** Opening Source information block **

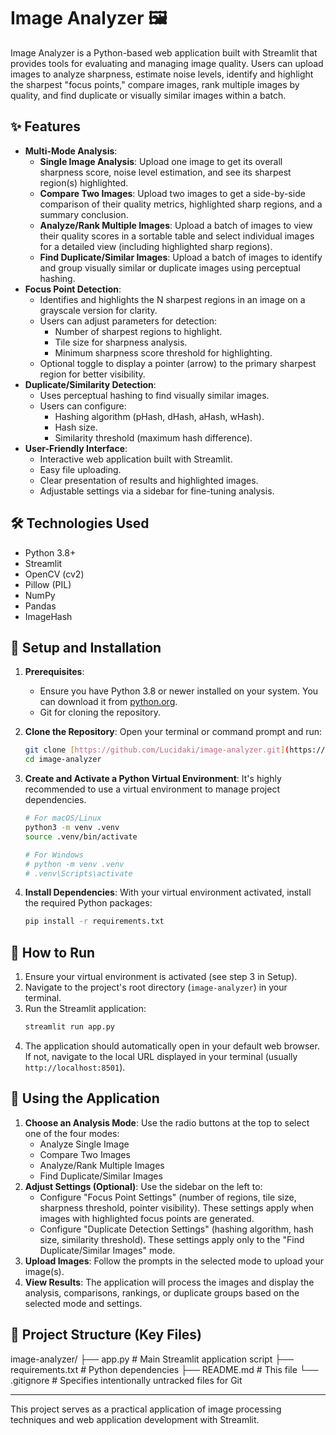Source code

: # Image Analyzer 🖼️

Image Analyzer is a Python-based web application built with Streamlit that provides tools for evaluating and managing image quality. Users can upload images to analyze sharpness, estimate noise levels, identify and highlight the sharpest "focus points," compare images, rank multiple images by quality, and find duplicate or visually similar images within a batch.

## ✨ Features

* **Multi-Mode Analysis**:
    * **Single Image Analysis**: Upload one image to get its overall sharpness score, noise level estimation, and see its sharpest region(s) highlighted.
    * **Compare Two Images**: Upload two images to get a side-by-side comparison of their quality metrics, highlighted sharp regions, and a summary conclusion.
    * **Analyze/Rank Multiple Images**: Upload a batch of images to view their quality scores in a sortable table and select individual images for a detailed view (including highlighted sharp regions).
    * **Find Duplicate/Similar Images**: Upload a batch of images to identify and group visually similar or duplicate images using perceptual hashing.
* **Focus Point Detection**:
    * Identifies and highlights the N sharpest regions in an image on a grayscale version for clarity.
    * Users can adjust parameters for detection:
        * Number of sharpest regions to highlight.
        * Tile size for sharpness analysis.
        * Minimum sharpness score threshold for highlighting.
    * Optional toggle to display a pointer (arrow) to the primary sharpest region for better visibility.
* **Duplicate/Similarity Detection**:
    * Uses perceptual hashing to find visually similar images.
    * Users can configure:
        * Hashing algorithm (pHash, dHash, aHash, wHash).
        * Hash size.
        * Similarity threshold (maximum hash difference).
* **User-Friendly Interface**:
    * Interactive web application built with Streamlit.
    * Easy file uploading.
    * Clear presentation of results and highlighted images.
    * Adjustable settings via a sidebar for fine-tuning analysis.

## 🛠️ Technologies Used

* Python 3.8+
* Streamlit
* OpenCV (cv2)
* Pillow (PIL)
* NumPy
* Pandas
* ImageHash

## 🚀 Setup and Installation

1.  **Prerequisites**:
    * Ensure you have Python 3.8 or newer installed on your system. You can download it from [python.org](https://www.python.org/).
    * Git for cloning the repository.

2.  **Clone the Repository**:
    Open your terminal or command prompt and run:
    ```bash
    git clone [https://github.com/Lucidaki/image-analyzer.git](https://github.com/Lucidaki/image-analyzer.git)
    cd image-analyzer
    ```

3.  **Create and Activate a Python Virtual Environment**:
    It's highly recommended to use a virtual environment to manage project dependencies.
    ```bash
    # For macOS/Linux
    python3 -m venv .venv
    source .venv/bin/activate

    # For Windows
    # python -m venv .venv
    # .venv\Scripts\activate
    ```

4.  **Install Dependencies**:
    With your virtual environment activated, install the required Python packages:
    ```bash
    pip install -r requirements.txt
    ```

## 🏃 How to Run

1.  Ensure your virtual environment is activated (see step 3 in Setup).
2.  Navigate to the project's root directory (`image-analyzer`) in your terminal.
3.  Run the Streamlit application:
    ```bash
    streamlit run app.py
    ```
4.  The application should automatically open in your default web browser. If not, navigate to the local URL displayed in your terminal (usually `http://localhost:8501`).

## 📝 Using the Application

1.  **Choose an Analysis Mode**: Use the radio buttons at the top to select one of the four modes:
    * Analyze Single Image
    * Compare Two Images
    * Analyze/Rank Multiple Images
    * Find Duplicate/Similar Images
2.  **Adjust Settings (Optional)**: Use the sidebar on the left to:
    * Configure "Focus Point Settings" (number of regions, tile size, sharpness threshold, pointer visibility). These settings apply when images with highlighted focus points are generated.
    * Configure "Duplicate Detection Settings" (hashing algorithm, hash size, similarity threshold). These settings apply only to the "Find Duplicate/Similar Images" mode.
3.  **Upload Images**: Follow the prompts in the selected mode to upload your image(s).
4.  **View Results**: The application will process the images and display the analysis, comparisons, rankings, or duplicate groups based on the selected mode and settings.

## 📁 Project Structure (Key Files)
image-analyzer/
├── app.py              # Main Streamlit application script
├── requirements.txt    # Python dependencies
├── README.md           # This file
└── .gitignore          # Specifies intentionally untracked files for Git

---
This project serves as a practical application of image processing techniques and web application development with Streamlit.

** Closing Source information block **

-- Work to complete --
Wherever "visibility" appears in the listing, report the line it is on.

-- Response area --
    * Optional toggle to display a pointer (arrow) to the primary sharpest region for better visibility.
    * Configure "Focus Point Settings" (number of regions, tile size, sharpness threshold, pointer visibility). These settings apply when images with highlighted focus points are generated.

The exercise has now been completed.